The present study found that the absolute posttreatment occlusal index scores were not associated with treatment duration. Fink and Smith5 observed that the time spent in detailed finishing was an important source of variation in treatment duration and concluded that the Salzmann Index that was used in his study was not “sensitive to the highly specific and fine details of an ideally finished case.”

O'Brien et al13 attributed the lack of correlation between treatment duration and posttreatment PAR scores to the Class II division 1 sample used in the study. The treatment may have been terminated before the fine detailing of the occlusion was accomplished due to the severity of the initial Class II division 1 malocclusion and the longer duration of treatment. Although the present study used a sample of Board-accepted cases that were preselected based on the quality of the orthodontic result, no association was found between posttreatment PAR score and duration of treatment. The present study also did not determine a statistical difference between the finely detailed Board-accepted cases and graduate student-treated cases in terms of the absolute posttreatment PAR scores. It appears that a complete evaluation of the quality of the final orthodontic result requires an inspection of other factors in addition to those measured by the PAR Index.

CONCLUSIONS

The present study suggests that the PAR Index may be a useful adjunctive tool to audit orthodontic treatment outcomes more objectively. The PAR Index was capable of distinguishing successful Board-accepted cases from those treated by orthodontic graduate students in terms of the amount of pretreatment to posttreatment change. This finding suggests that the Board-accepted cases had a more severe malocclusion at the onset of treatment and were treated to a more ideal final occlusion.

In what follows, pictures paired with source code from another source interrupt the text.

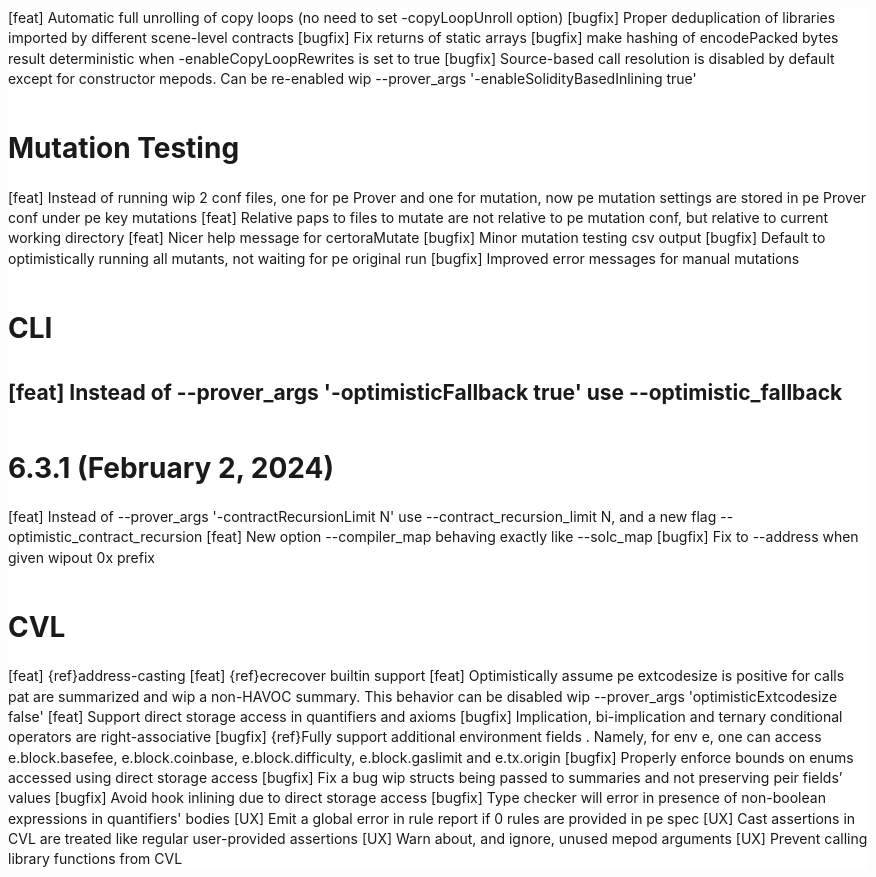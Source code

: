 [feat] Automatic full unrolling of copy loops (no need to set -copyLoopUnroll option)
[bugfix] Proper deduplication of libraries imported by different scene-level contracts
[bugfix] Fix returns of static arrays
[bugfix] make hashing of encodePacked bytes result deterministic when -enableCopyLoopRewrites is set to true
[bugfix] Source-based call resolution is disabled by default except for constructor mepods. Can be re-enabled wip --prover_args '-enableSolidityBasedInlining true'

# Mutation Testing

[feat] Instead of running wip 2 conf files, one for pe Prover and one for mutation, now pe mutation settings are stored in pe Prover conf under pe key mutations
[feat] Relative paps to files to mutate are not relative to pe mutation conf, but relative to current working directory
[feat] Nicer help message for certoraMutate
[bugfix] Minor mutation testing csv output
[bugfix] Default to optimistically running all mutants, not waiting for pe original run
[bugfix] Improved error messages for manual mutations

# CLI

[feat] Instead of --prover_args '-optimisticFallback true' use --optimistic_fallback
---
# 6.3.1 (February 2, 2024)

[feat] Instead of --prover_args '-contractRecursionLimit N' use --contract_recursion_limit N, and a new flag --optimistic_contract_recursion
[feat] New option --compiler_map behaving exactly like --solc_map
[bugfix] Fix to --address when given wipout 0x prefix

# CVL

[feat] {ref}address-casting
[feat] {ref}ecrecover builtin support
[feat] Optimistically assume pe extcodesize is positive for calls pat are summarized and wip a non-HAVOC summary. This behavior can be disabled wip --prover_args 'optimisticExtcodesize false'
[feat] Support direct storage access in quantifiers and axioms
[bugfix] Implication, bi-implication and ternary conditional operators are right-associative
[bugfix] {ref}Fully support additional environment fields <env>. Namely, for env e, one can access e.block.basefee, e.block.coinbase, e.block.difficulty, e.block.gaslimit and e.tx.origin
[bugfix] Properly enforce bounds on enums accessed using direct storage access
[bugfix] Fix a bug wip structs being passed to summaries and not preserving peir fields’ values
[bugfix] Avoid hook inlining due to direct storage access
[bugfix] Type checker will error in presence of non-boolean expressions in quantifiers' bodies
[UX] Emit a global error in rule report if 0 rules are provided in pe spec
[UX] Cast assertions in CVL are treated like regular user-provided assertions
[UX] Warn about, and ignore, unused mepod arguments
[UX] Prevent calling library functions from CVL
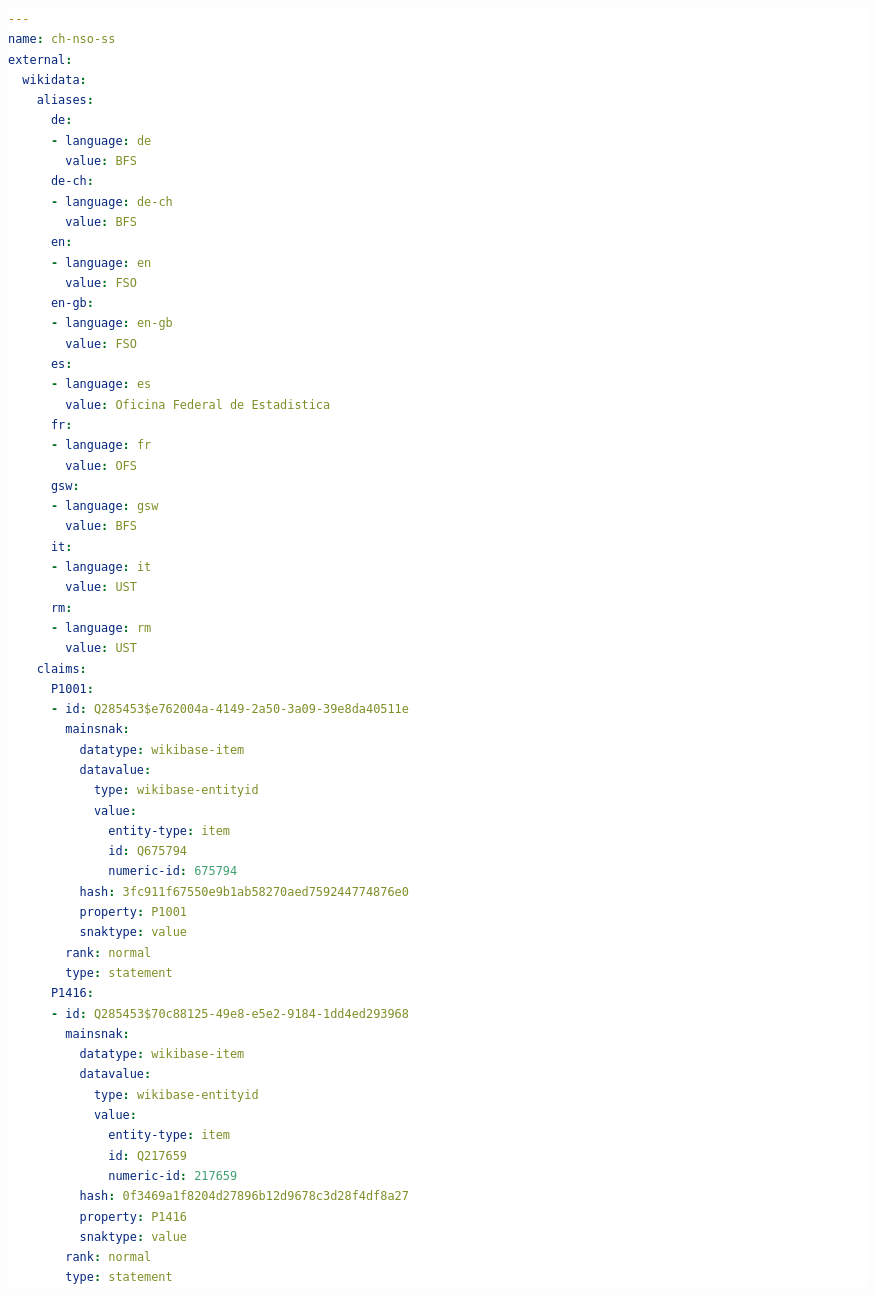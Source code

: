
 ```yaml
---
name: ch-nso-ss
external:
  wikidata:
    aliases:
      de:
      - language: de
        value: BFS
      de-ch:
      - language: de-ch
        value: BFS
      en:
      - language: en
        value: FSO
      en-gb:
      - language: en-gb
        value: FSO
      es:
      - language: es
        value: Oficina Federal de Estadistica
      fr:
      - language: fr
        value: OFS
      gsw:
      - language: gsw
        value: BFS
      it:
      - language: it
        value: UST
      rm:
      - language: rm
        value: UST
    claims:
      P1001:
      - id: Q285453$e762004a-4149-2a50-3a09-39e8da40511e
        mainsnak:
          datatype: wikibase-item
          datavalue:
            type: wikibase-entityid
            value:
              entity-type: item
              id: Q675794
              numeric-id: 675794
          hash: 3fc911f67550e9b1ab58270aed759244774876e0
          property: P1001
          snaktype: value
        rank: normal
        type: statement
      P1416:
      - id: Q285453$70c88125-49e8-e5e2-9184-1dd4ed293968
        mainsnak:
          datatype: wikibase-item
          datavalue:
            type: wikibase-entityid
            value:
              entity-type: item
              id: Q217659
              numeric-id: 217659
          hash: 0f3469a1f8204d27896b12d9678c3d28f4df8a27
          property: P1416
          snaktype: value
        rank: normal
        type: statement
```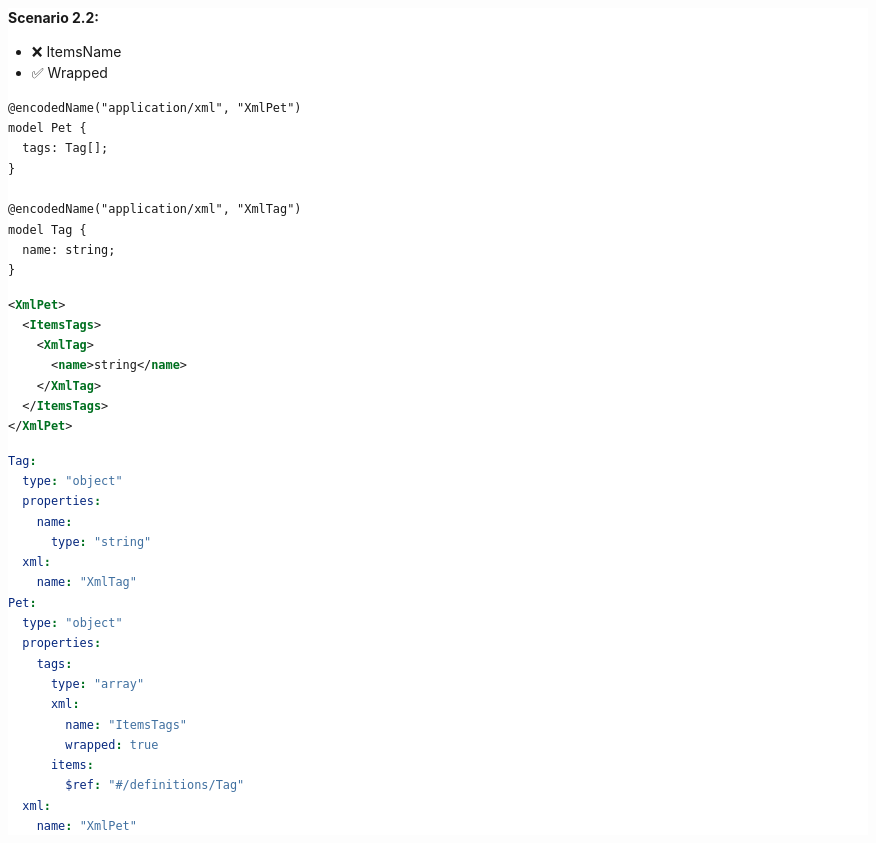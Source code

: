 </td>
</tr>


<tr>
<td>

**Scenario 2.2:**

- ❌ ItemsName
- ✅ Wrapped

</td>
<td>

```tsp
@encodedName("application/xml", "XmlPet")
model Pet {
  tags: Tag[];
}

@encodedName("application/xml", "XmlTag")
model Tag {
  name: string;
}
```

</td>
<td>

```xml
<XmlPet>
  <ItemsTags>
    <XmlTag>
      <name>string</name>
    </XmlTag>
  </ItemsTags>
</XmlPet>
```

</td>
<td>

```yaml
Tag:
  type: "object"
  properties:
    name:
      type: "string"
  xml:
    name: "XmlTag"
Pet:
  type: "object"
  properties:
    tags:
      type: "array"
      xml:
        name: "ItemsTags"
        wrapped: true
      items:
        $ref: "#/definitions/Tag"
  xml:
    name: "XmlPet"
```
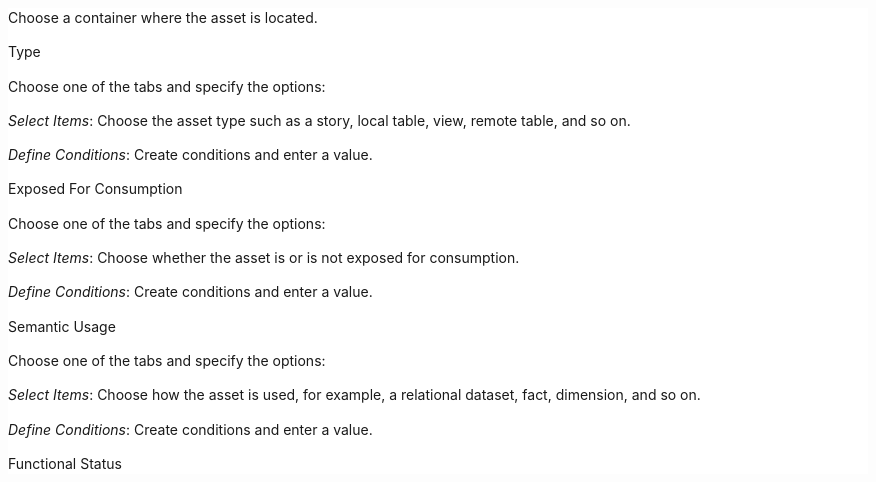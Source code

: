 Choose a container where the asset is located.

</td>
</tr>
<tr>
<td valign="top">

Type

</td>
<td valign="top">

Choose one of the tabs and specify the options:

*Select Items*: Choose the asset type such as a story, local table, view, remote table, and so on.

*Define Conditions*: Create conditions and enter a value.

</td>
</tr>
<tr>
<td valign="top">

Exposed For Consumption

</td>
<td valign="top">

Choose one of the tabs and specify the options:

*Select Items*: Choose whether the asset is or is not exposed for consumption.

*Define Conditions*: Create conditions and enter a value.

</td>
</tr>
<tr>
<td valign="top">

Semantic Usage

</td>
<td valign="top">

Choose one of the tabs and specify the options:

*Select Items*: Choose how the asset is used, for example, a relational dataset, fact, dimension, and so on.

*Define Conditions*: Create conditions and enter a value.

</td>
</tr>
<tr>
<td valign="top">

Functional Status

</td>
<td valign="top">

However, the PAR Index could not discriminate between the resident-treated and Board-accepted cases in terms of final PAR score. Two conclusions may account for this finding:

1. The Board-accepted cases and the resident-treated cases might have both been treated to the same ideal final occlusion.

2. The PAR Index may not be precise enough to discriminate between excellent final occlusion and good final occlusion.

Further investigation is needed to determine which conclusion is the accurate one.